Plain-text document sources
◇ ◇ ◇

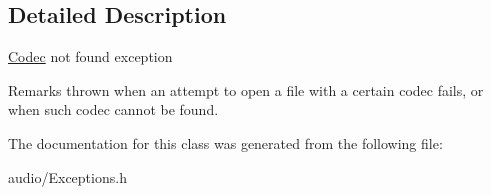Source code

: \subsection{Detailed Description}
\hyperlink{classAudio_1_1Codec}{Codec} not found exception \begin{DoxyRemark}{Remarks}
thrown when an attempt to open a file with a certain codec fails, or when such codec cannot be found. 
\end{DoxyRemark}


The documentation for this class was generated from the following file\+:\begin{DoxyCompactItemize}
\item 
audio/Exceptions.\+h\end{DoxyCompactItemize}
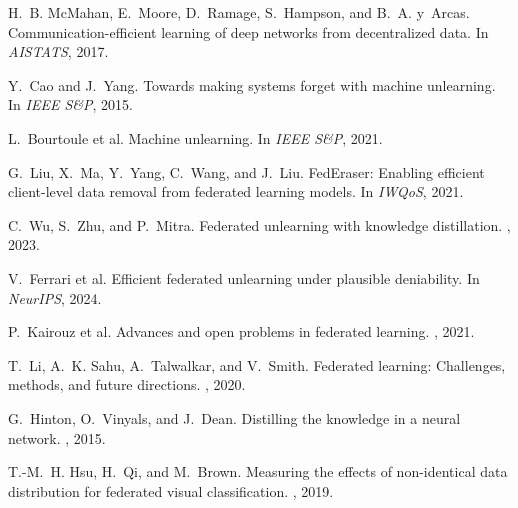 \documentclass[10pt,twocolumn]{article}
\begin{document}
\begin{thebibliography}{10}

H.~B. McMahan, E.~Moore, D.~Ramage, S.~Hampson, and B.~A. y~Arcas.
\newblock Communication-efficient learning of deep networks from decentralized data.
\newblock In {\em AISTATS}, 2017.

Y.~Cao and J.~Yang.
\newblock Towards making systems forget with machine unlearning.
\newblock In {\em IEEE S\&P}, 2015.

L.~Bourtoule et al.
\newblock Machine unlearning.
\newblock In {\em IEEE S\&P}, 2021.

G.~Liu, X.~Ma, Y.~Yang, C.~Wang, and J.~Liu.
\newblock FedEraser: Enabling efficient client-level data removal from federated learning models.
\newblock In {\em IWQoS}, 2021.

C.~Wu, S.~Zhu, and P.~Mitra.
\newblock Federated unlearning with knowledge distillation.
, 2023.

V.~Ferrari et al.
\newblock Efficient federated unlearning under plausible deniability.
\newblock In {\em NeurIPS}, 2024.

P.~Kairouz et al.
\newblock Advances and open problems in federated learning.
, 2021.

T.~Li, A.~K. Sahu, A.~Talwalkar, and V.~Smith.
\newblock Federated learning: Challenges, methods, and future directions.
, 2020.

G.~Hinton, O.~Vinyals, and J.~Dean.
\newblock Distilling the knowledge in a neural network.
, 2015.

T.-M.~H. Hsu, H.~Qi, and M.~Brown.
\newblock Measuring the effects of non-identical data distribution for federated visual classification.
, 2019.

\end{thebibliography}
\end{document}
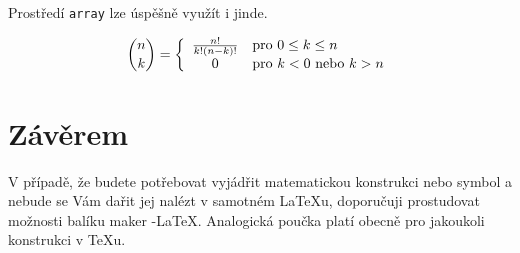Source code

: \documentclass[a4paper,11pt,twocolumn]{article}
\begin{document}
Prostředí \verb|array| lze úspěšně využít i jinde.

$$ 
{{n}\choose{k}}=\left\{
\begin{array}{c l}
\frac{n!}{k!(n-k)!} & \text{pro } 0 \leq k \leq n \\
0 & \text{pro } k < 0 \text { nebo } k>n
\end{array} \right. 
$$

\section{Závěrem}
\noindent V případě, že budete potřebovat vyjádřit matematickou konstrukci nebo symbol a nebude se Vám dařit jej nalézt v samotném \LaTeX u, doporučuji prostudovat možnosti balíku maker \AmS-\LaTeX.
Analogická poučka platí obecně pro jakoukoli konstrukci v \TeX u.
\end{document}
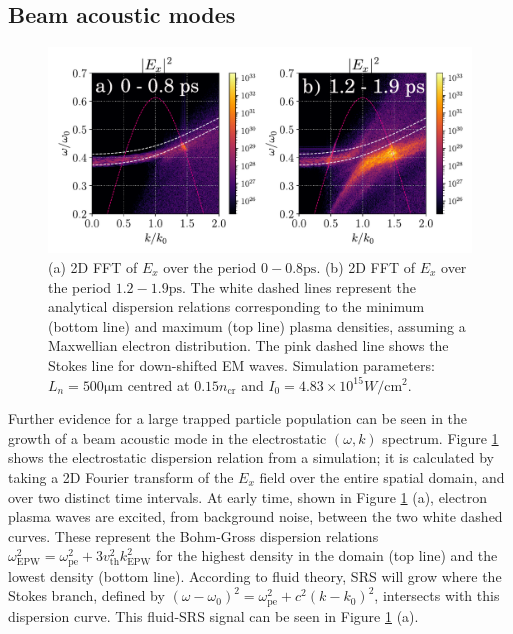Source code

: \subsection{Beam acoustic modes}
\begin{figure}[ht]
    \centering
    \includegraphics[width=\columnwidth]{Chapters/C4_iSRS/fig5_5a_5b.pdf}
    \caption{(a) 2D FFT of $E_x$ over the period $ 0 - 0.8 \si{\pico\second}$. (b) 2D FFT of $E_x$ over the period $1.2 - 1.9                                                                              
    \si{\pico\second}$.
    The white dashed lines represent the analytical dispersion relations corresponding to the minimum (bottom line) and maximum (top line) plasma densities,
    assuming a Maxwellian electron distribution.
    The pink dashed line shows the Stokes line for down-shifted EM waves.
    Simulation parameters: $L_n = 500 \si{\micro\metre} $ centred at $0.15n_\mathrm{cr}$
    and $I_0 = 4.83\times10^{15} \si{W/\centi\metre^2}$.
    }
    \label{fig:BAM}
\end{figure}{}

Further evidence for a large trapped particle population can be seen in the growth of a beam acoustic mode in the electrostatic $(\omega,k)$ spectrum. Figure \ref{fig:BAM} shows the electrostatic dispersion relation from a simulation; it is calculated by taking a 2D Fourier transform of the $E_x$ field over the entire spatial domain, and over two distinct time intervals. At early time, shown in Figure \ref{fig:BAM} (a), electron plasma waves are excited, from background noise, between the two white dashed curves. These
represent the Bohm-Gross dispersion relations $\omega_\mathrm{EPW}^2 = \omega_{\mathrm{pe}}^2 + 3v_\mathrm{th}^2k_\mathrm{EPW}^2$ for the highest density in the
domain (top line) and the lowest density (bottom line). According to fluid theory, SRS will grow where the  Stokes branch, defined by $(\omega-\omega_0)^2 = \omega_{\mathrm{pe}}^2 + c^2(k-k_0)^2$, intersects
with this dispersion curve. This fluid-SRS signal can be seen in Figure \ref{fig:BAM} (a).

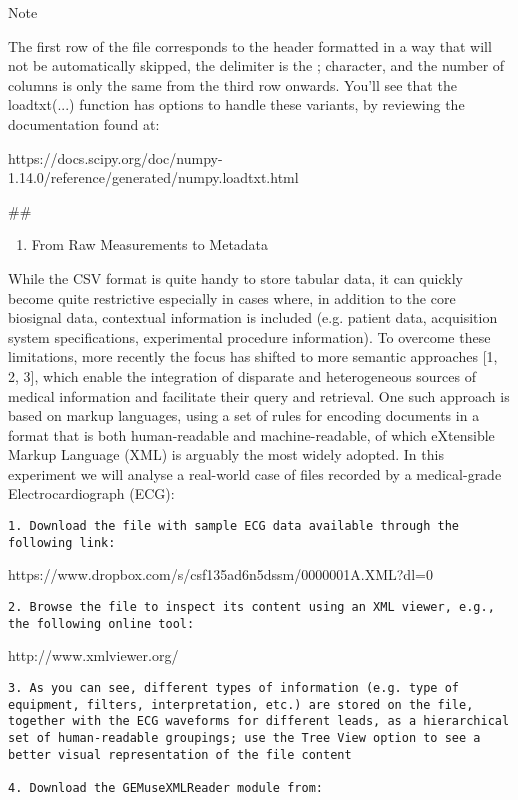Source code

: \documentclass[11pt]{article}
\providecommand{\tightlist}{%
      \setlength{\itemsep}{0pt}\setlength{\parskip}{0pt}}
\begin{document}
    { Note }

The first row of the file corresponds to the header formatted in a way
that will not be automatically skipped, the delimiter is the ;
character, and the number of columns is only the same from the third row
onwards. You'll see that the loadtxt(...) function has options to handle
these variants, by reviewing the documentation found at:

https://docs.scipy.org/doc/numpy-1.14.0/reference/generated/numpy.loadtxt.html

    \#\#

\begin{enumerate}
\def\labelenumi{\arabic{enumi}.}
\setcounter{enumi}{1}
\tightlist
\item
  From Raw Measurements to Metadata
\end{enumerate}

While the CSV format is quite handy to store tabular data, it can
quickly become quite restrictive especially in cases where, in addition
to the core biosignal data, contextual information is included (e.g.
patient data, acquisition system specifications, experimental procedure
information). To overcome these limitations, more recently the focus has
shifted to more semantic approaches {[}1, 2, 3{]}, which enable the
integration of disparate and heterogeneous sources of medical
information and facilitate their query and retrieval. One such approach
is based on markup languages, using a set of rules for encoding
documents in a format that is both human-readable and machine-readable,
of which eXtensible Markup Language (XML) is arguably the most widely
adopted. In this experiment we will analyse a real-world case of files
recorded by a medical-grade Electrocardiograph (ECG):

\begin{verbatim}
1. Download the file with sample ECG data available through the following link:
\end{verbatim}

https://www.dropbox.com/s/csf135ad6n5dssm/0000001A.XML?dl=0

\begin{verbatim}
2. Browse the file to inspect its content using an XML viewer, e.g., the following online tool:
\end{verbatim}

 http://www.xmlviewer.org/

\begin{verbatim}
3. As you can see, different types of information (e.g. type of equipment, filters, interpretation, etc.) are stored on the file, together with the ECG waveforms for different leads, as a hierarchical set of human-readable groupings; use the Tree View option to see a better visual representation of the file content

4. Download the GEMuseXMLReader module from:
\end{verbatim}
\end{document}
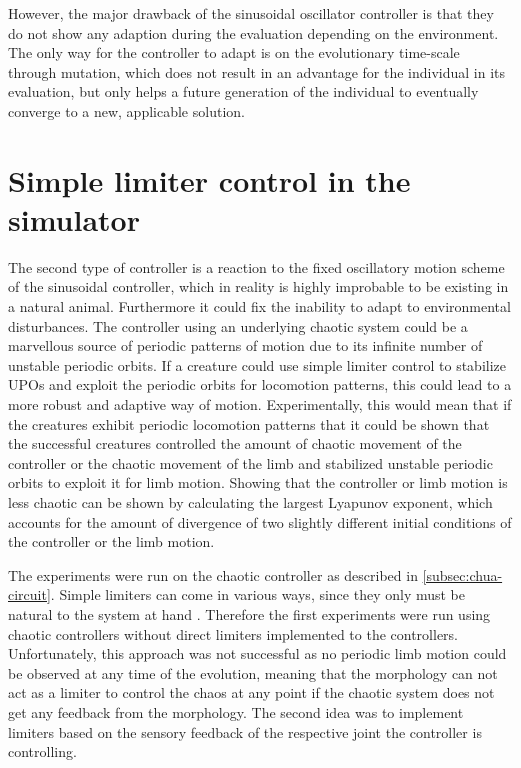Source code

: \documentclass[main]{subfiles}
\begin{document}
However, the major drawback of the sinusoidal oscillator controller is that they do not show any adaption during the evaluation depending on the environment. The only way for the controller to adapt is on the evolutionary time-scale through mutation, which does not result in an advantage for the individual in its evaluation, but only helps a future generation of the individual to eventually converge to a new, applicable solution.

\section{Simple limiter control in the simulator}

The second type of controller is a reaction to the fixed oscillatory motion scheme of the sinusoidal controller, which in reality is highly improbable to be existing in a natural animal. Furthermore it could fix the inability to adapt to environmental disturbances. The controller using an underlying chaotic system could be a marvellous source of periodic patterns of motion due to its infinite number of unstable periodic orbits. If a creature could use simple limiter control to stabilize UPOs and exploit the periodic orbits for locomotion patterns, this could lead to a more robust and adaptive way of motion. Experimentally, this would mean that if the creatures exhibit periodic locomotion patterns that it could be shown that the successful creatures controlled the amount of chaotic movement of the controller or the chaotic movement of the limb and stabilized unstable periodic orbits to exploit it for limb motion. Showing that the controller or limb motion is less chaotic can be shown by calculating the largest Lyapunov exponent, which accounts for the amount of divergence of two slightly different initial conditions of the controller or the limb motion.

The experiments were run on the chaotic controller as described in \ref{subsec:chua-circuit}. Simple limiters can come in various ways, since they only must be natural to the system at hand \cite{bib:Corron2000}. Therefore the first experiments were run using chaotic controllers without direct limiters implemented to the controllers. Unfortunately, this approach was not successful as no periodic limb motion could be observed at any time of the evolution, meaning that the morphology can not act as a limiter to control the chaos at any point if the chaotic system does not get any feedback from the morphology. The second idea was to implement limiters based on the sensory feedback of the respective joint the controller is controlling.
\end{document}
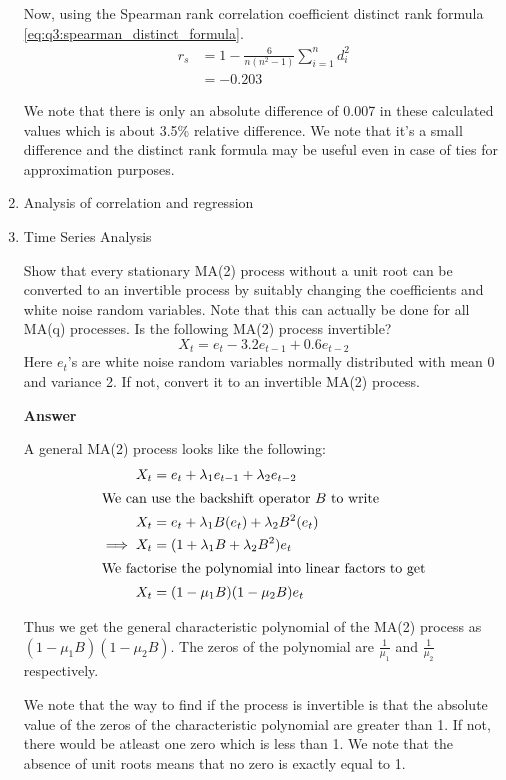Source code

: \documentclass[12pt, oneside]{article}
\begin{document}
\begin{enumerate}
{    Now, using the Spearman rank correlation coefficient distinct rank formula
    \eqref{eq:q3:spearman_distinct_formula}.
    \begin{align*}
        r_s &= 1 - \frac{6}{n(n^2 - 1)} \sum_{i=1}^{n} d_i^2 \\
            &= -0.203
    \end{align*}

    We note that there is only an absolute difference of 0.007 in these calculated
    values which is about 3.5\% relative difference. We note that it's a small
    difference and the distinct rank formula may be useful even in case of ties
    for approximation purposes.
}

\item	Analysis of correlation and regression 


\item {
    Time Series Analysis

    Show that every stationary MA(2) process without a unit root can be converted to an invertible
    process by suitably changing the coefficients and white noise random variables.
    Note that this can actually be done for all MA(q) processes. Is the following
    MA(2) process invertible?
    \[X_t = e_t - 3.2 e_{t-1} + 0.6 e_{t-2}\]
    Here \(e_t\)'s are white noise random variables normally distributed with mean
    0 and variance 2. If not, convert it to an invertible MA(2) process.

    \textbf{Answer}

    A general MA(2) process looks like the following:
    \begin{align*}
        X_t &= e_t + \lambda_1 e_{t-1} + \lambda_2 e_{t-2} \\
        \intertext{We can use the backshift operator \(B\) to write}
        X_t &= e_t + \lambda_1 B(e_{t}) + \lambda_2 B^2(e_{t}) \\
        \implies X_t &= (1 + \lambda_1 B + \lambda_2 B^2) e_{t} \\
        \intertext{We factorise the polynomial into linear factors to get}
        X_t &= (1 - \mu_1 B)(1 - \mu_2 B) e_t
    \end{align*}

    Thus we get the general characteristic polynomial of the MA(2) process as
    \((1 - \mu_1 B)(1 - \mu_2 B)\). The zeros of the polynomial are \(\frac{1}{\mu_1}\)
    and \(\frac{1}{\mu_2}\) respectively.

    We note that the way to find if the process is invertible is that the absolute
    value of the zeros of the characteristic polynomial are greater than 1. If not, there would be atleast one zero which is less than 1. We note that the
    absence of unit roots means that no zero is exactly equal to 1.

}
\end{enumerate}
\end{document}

◇ ◇ ◇

#### Required work
Up to and including the line containing "V.~Ferrari et al.", quote each line of the entries above from the very first, please, exactly and without images.

#### Completed exercise
Source code

: \subsection{Detailed Description}
\hyperlink{classAudio_1_1Codec}{Codec} not found exception \begin{DoxyRemark}{Remarks}
thrown when an attempt to open a file with a certain codec fails, or when such codec cannot be found. 
\end{DoxyRemark}


The documentation for this class was generated from the following file\+:\begin{DoxyCompactItemize}
\item 
audio/Exceptions.\+h\end{DoxyCompactItemize}
 \documentclass[10pt,twocolumn]{article}
\begin{document}
\begin{thebibliography}{10}

H.~B. McMahan, E.~Moore, D.~Ramage, S.~Hampson, and B.~A. y~Arcas.
\newblock Communication-efficient learning of deep networks from decentralized data.
\newblock In {\em AISTATS}, 2017.

Y.~Cao and J.~Yang.
\newblock Towards making systems forget with machine unlearning.
\newblock In {\em IEEE S\&P}, 2015.

L.~Bourtoule et al.
\newblock Machine unlearning.
\newblock In {\em IEEE S\&P}, 2021.

G.~Liu, X.~Ma, Y.~Yang, C.~Wang, and J.~Liu.
\newblock FedEraser: Enabling efficient client-level data removal from federated learning models.
\newblock In {\em IWQoS}, 2021.

C.~Wu, S.~Zhu, and P.~Mitra.
\newblock Federated unlearning with knowledge distillation.
, 2023.

V.~Ferrari et al.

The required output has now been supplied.